What Hobbits Can Teach Us About Collaboration vs. Competition
do you want to argue about bread right now...OR, do you want to help me destroy this thing ruining all of our lives?
Here are two lifelong friends -- friends who’ve been traveling together for nearly a year -- facing all manner of peril in a quest to prevent the death and subjugation of their entire world.
But somehow, they’ve decided to fight with each other about some pieces of stale elf bread.
During my traditional Thanksgiving Lord of the Rings trilogy Marathon, I was struck by the scene where Gollum dupes Sam and Frodo to turn on each other atop the treacherous rocks of Cirith Ungol. Frodo curses his only friend in the midst of a catastrophic situation, and pulls Gollum, the instigator and enemy, all the closer. It was jarring enough to bring me out of my tryptophan-induced haze, to say the least.
This scene stuck out for its profound illustration of the subtle dangers of Lateral Violence and Horizontal Hostility. In a nutshell - when times get tough, sometimes the instinct is to take it out on the people closest to us, or reject the help of those best suited to give it.
From a political standpoint, we’ve seen great deal of this kind of in-fighting throughout 2016 and its intensity has certainly been underscored since the US Federal elections. Like Sam and Frodo, the United States (and humanity as a whole) has experienced a number of geopolitical threats and upheavals; insecurities both economic and existential in recent times. And, as a rapidly changing, unpredictable world stirs up emotions of fear and hopelessness, a popular tendency is for people to lash out, blame, and shame those closest to them.

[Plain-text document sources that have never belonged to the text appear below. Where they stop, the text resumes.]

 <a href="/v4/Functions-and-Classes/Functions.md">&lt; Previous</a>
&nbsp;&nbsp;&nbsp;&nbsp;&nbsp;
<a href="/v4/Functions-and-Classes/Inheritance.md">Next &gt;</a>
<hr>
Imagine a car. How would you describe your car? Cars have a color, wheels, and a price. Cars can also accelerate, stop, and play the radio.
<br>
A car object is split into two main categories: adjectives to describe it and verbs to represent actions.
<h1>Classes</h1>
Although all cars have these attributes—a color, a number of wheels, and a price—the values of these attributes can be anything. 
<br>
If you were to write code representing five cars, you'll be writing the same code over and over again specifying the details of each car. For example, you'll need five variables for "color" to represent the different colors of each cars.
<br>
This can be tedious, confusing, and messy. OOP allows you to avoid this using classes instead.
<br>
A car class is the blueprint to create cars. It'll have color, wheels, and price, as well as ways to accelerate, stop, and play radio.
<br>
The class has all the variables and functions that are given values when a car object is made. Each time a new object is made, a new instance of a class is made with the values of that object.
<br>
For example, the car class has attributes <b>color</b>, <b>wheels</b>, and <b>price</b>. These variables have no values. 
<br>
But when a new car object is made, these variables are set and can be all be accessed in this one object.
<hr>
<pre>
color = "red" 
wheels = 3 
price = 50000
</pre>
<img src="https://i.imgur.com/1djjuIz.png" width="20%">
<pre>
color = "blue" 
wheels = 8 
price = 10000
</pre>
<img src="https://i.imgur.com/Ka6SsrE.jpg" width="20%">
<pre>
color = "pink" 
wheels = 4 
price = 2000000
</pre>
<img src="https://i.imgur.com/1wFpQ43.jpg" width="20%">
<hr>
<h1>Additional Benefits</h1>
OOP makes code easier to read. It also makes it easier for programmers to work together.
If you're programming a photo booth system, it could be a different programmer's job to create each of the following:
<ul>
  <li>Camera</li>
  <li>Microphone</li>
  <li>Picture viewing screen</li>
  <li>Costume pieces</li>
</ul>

And, of course, it these patterns are all the more obvious to us thanks to (what else) Social Media.
Unfortunately, this stress has led people to divide themselves in a time when solidarity is most needed: global humanitarian/refugee crises seem endless, governments fail to meet our expectations, and our very planet seems to groan as human activity multiplies, indifferent to the warning signs of climate change.
Times are tough, no doubt about it. But venom and despair will get us nowhere.
So, I’ll ask again:
Do you want to fight about elf bread? Or do you want to work together so that we might accelerate our civilization beyond the problems we face today? Like, perhaps, in a concerted effort to address specific problems with global reach? Surely the act of circumventing issues and limitations facing our world with brand new solutions is as revolutionary an act as any. The information, communication, and capital all exist. What’s the missing ingredient? A willingness, mostly. The more we embrace the idea that the best versions of ourselves aren’t correct, but rather creative, generative, and willing the faster this idea will have major impact on reality.